The festive season has begun. Festive celebrations mean festive food! However, community events also mean that there is the use of one-time-use cutlery, cups and plate. As women, we have the power to influence communities and push for positive changes for the sake of our environment and planet.
Through social media, films and other awareness programmes, thankfully, the noise against plastic pollution is gaining momentum. But there is another danger lurking amongst us.
In India, whether it is a wedding, corporate event or a religious function, I cringe to see paper cups being used liberally. Just because it doesn’t look like plastic, users shrug off any guilt that may be associated with using this disposable item. Can something made only of paper possibly hold a hot drink? We need to don our thinking caps.
‘Paper cups’, are in fact are a misnomer and perhaps need to be renamed. Let us look at what exactly a disposable ‘paper cup’ is made of. Between the paper layers, these cups contain a layer of polyurethane plastic. It’s a no-brainer then – that this makes composting and recycling practically impossible- rendering it even more useless than plastic cups.
Leftover liquid such as coffee or tea gets stuck in the cups makes it harder for it to get recycled and needs special facilities that most countries do not have. Unfortunately, the only final destination for used disposable cups are landfills!
The so-called biodegradable cups are also an eye-wash as these need special conditions to degrade and will just remain unchanged in a home composter.
According to global statistics, half a trillion disposable cups are manufactured annually around the world. This means over 70 disposable cups for every person on the planet. Very little recycled paper is used to make disposable cups due to health concerns. Now that means virgin paper coming from 20 million trees is used – all that is coming from Earth’s diminishing forests.

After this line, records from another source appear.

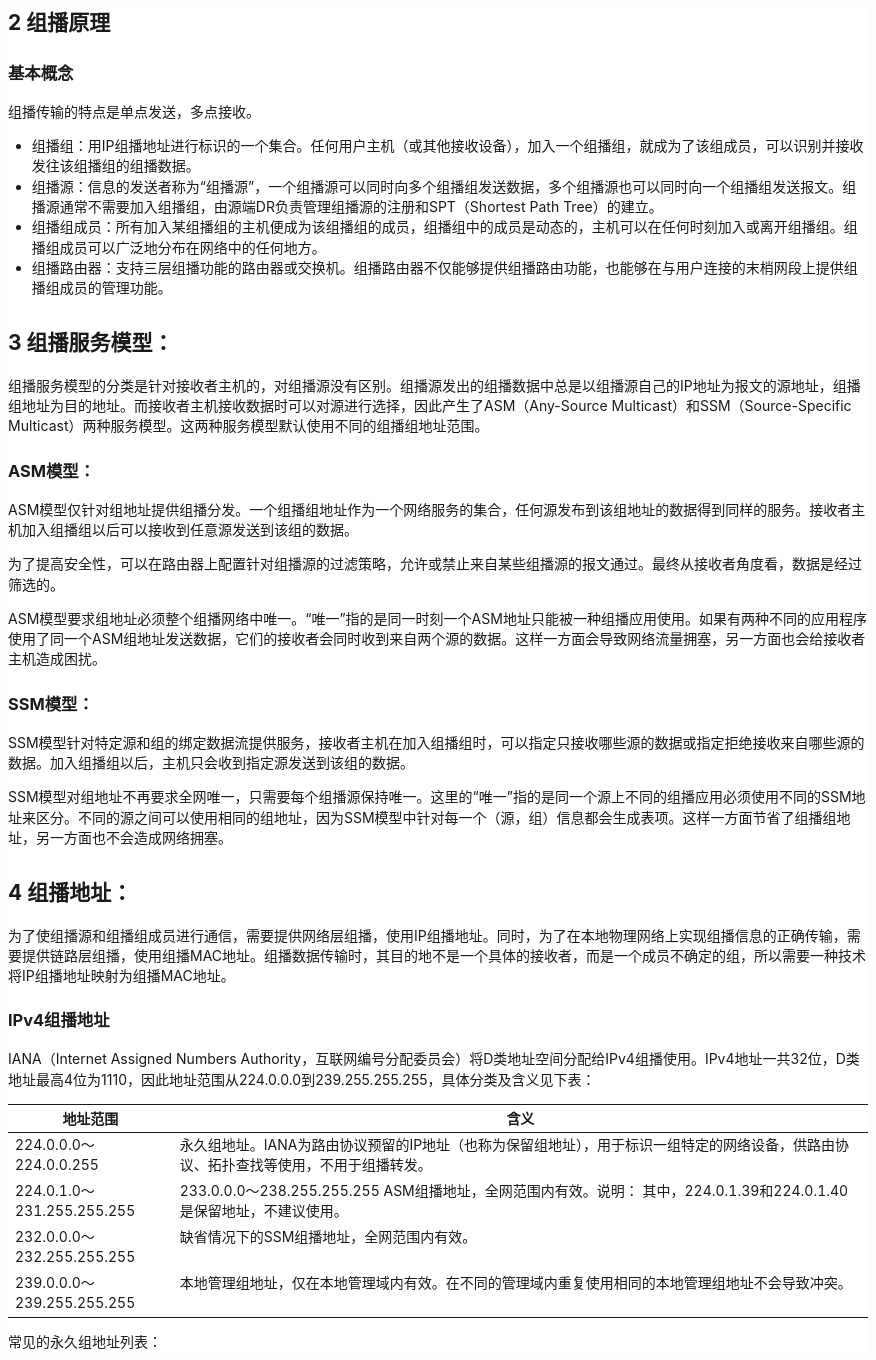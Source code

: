 ## 2 组播原理

### 基本概念

组播传输的特点是单点发送，多点接收。

* 组播组：用IP组播地址进行标识的一个集合。任何用户主机（或其他接收设备），加入一个组播组，就成为了该组成员，可以识别并接收发往该组播组的组播数据。
* 组播源：信息的发送者称为“组播源”，一个组播源可以同时向多个组播组发送数据，多个组播源也可以同时向一个组播组发送报文。组播源通常不需要加入组播组，由源端DR负责管理组播源的注册和SPT（Shortest Path Tree）的建立。
* 组播组成员：所有加入某组播组的主机便成为该组播组的成员，组播组中的成员是动态的，主机可以在任何时刻加入或离开组播组。组播组成员可以广泛地分布在网络中的任何地方。
* 组播路由器：支持三层组播功能的路由器或交换机。组播路由器不仅能够提供组播路由功能，也能够在与用户连接的末梢网段上提供组播组成员的管理功能。

## 3 组播服务模型：
组播服务模型的分类是针对接收者主机的，对组播源没有区别。组播源发出的组播数据中总是以组播源自己的IP地址为报文的源地址，组播组地址为目的地址。而接收者主机接收数据时可以对源进行选择，因此产生了ASM（Any-Source Multicast）和SSM（Source-Specific Multicast）两种服务模型。这两种服务模型默认使用不同的组播组地址范围。

### ASM模型：
ASM模型仅针对组地址提供组播分发。一个组播组地址作为一个网络服务的集合，任何源发布到该组地址的数据得到同样的服务。接收者主机加入组播组以后可以接收到任意源发送到该组的数据。

为了提高安全性，可以在路由器上配置针对组播源的过滤策略，允许或禁止来自某些组播源的报文通过。最终从接收者角度看，数据是经过筛选的。

ASM模型要求组地址必须整个组播网络中唯一。“唯一”指的是同一时刻一个ASM地址只能被一种组播应用使用。如果有两种不同的应用程序使用了同一个ASM组地址发送数据，它们的接收者会同时收到来自两个源的数据。这样一方面会导致网络流量拥塞，另一方面也会给接收者主机造成困扰。

### SSM模型：
SSM模型针对特定源和组的绑定数据流提供服务，接收者主机在加入组播组时，可以指定只接收哪些源的数据或指定拒绝接收来自哪些源的数据。加入组播组以后，主机只会收到指定源发送到该组的数据。

SSM模型对组地址不再要求全网唯一，只需要每个组播源保持唯一。这里的“唯一”指的是同一个源上不同的组播应用必须使用不同的SSM地址来区分。不同的源之间可以使用相同的组地址，因为SSM模型中针对每一个（源，组）信息都会生成表项。这样一方面节省了组播组地址，另一方面也不会造成网络拥塞。


## 4 组播地址：
为了使组播源和组播组成员进行通信，需要提供网络层组播，使用IP组播地址。同时，为了在本地物理网络上实现组播信息的正确传输，需要提供链路层组播，使用组播MAC地址。组播数据传输时，其目的地不是一个具体的接收者，而是一个成员不确定的组，所以需要一种技术将IP组播地址映射为组播MAC地址。

### IPv4组播地址
IANA（Internet Assigned Numbers Authority，互联网编号分配委员会）将D类地址空间分配给IPv4组播使用。IPv4地址一共32位，D类地址最高4位为1110，因此地址范围从224.0.0.0到239.255.255.255，具体分类及含义见下表：

|地址范围|	含义|
|-|-|
|224.0.0.0～224.0.0.255|	永久组地址。IANA为路由协议预留的IP地址（也称为保留组地址），用于标识一组特定的网络设备，供路由协议、拓扑查找等使用，不用于组播转发。|
|224.0.1.0～231.255.255.255| 233.0.0.0～238.255.255.255	ASM组播地址，全网范围内有效。说明： 其中，224.0.1.39和224.0.1.40是保留地址，不建议使用。|
|232.0.0.0～232.255.255.255|	缺省情况下的SSM组播地址，全网范围内有效。|
|239.0.0.0～239.255.255.255|	本地管理组地址，仅在本地管理域内有效。在不同的管理域内重复使用相同的本地管理组地址不会导致冲突。|

常见的永久组地址列表：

To manufacture that one-time disposable cup, it uses more water than it can hold. In a water-starved world, can we afford this indulgence? You can imagine the carbon footprint created by the innocuous-looking cup.

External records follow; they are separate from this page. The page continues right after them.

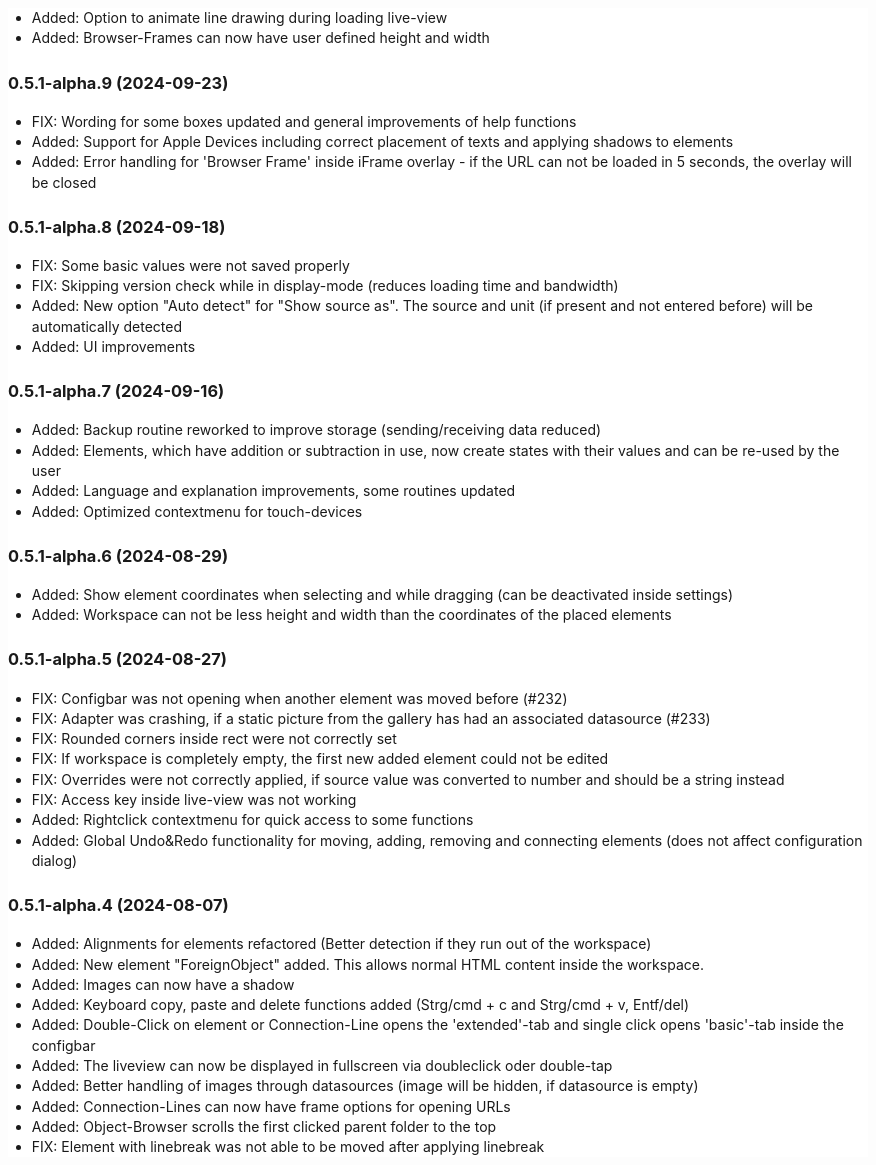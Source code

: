 - Added: Option to animate line drawing during loading live-view
- Added: Browser-Frames can now have user defined height and width

### 0.5.1-alpha.9 (2024-09-23)
- FIX: Wording for some boxes updated and general improvements of help functions
- Added: Support for Apple Devices including correct placement of texts and applying shadows to elements
- Added: Error handling for 'Browser Frame' inside iFrame overlay - if the URL can not be loaded in 5 seconds, the overlay will be closed

### 0.5.1-alpha.8 (2024-09-18)
- FIX: Some basic values were not saved properly
- FIX: Skipping version check while in display-mode (reduces loading time and bandwidth)
- Added: New option "Auto detect" for "Show source as". The source and unit (if present and not entered before) will be automatically detected
- Added: UI improvements

### 0.5.1-alpha.7 (2024-09-16)
- Added: Backup routine reworked to improve storage (sending/receiving data reduced)
- Added: Elements, which have addition or subtraction in use, now create states with their values and can be re-used by the user
- Added: Language and explanation improvements, some routines updated
- Added: Optimized contextmenu for touch-devices

### 0.5.1-alpha.6 (2024-08-29)
- Added: Show element coordinates when selecting and while dragging (can be deactivated inside settings)
- Added: Workspace can not be less height and width than the coordinates of the placed elements

### 0.5.1-alpha.5 (2024-08-27)
- FIX: Configbar was not opening when another element was moved before (#232)
- FIX: Adapter was crashing, if a static picture from the gallery has had an associated datasource (#233)
- FIX: Rounded corners inside rect were not correctly set
- FIX: If workspace is completely empty, the first new added element could not be edited
- FIX: Overrides were not correctly applied, if source value was converted to number and should be a string instead
- FIX: Access key inside live-view was not working
- Added: Rightclick contextmenu for quick access to some functions
- Added: Global Undo&Redo functionality for moving, adding, removing and connecting elements (does not affect configuration dialog)

### 0.5.1-alpha.4 (2024-08-07)
- Added: Alignments for elements refactored (Better detection if they run out of the workspace)
- Added: New element "ForeignObject" added. This allows normal HTML content inside the workspace.
- Added: Images can now have a shadow
- Added: Keyboard copy, paste and delete functions added (Strg/cmd + c and Strg/cmd + v, Entf/del)
- Added: Double-Click on element or Connection-Line opens the 'extended'-tab and single click opens 'basic'-tab inside the configbar
- Added: The liveview can now be displayed in fullscreen via doubleclick oder double-tap
- Added: Better handling of images through datasources (image will be hidden, if datasource is empty)
- Added: Connection-Lines can now have frame options for opening URLs
- Added: Object-Browser scrolls the first clicked parent folder to the top 
- FIX: Element with linebreak was not able to be moved after applying linebreak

In the US, 60 billion cups land up in landfills while the UK sends 2.5 billion cups. India’s usage could be anybody’s wild guess, as nearly 40% of waste does not even get collected and makes its way to stormwater drains. As we can see, even an average rainfall causes flooding due to disruptive drainage.
So think about it. Is so much damage to the environment, the large amounts of carbon footprint ,really worth it? Just what kind of a nation and world are we leaving behind for the next generation?
Bring back re-useable steel or copper cups. There are cutlery and crockery banks that are being started in many cities and towns. Make use of their services. When on the road, carry your own cup and bottle in a bag. Think about eco-friendly alternatives such as the ‘kulhars’.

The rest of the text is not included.